Prior to going into administration, Debenhams’ net debt had stood at £286 million on January 5, with the retailer also then having committed debt facilities of £520m.

Mr Vansteenkiste, a former chief executive of Holland’s Intertoys chain and food group Vion, said: “The retail industry faces a challenging environment and everyone at Debenhams acknowledges that. But we have a clear plan and Debenhams has a great team of people who are committed to delivering it. I am very excited about Debenhams’ strong prospects and with a restructured balance sheet there is a robust platform from which to build a turnaround, based on Debenhams’ clear brand focus, broad customer reach and differentiated product offer.”

Debenhams also announced yesterday that Mr Duddy will step down from the board in September after working with Mr Vansteenkiste to ensure an orderly handover.
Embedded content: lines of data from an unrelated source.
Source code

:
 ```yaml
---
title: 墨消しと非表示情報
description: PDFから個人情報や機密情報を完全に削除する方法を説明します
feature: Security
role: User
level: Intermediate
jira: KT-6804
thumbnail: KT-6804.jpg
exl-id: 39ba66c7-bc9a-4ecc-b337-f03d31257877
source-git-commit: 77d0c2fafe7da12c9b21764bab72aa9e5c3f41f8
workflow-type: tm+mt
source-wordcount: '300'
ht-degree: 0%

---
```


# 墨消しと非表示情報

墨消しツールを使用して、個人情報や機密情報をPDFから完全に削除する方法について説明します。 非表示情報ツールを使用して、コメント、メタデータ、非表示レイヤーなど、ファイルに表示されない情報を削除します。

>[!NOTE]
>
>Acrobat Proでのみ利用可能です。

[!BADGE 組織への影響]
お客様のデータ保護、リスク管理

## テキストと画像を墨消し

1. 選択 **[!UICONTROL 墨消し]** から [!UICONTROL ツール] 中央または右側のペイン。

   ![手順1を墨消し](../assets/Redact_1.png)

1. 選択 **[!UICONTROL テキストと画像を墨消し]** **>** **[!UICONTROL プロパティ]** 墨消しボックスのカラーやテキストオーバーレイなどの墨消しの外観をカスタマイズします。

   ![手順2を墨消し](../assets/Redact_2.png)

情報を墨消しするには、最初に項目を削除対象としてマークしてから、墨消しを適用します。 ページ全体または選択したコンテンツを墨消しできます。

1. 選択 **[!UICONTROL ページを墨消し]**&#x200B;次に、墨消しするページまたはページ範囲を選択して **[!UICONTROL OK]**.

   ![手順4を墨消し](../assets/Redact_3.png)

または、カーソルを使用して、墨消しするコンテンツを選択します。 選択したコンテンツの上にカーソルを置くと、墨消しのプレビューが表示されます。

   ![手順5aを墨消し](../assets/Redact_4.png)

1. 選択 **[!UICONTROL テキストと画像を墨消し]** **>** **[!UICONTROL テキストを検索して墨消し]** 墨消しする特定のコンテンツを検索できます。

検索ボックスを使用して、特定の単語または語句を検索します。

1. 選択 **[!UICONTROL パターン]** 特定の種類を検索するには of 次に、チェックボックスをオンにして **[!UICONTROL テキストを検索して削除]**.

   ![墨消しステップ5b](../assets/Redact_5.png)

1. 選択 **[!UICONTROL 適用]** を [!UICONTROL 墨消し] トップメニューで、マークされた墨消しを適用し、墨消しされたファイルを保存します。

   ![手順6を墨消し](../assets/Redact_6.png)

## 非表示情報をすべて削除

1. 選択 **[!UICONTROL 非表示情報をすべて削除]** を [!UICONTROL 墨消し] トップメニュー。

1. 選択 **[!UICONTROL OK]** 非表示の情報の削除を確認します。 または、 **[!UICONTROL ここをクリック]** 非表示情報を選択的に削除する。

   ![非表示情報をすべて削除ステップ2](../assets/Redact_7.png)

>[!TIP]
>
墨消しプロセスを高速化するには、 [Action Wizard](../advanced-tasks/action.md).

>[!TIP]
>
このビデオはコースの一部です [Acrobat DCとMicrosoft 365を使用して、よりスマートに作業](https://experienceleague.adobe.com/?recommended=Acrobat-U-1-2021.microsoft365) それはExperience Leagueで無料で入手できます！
Mr Duddy said: “The board welcomes Stefaan’s appointment as CEO. We concluded that he is the right person to take the business forward into the next phase of its recovery. Stefaan has already made a strong contribution since joining Debenhams, and has the support of our investor consortium to drive forward our turnaround plan.”

Prior to entering administration in April, Debenhams plc had announced plans to close 50 stores as it looked to make savings of £80m a year. However, talks aimed at refinancing debt were unsuccessful, allowing its lenders to take control.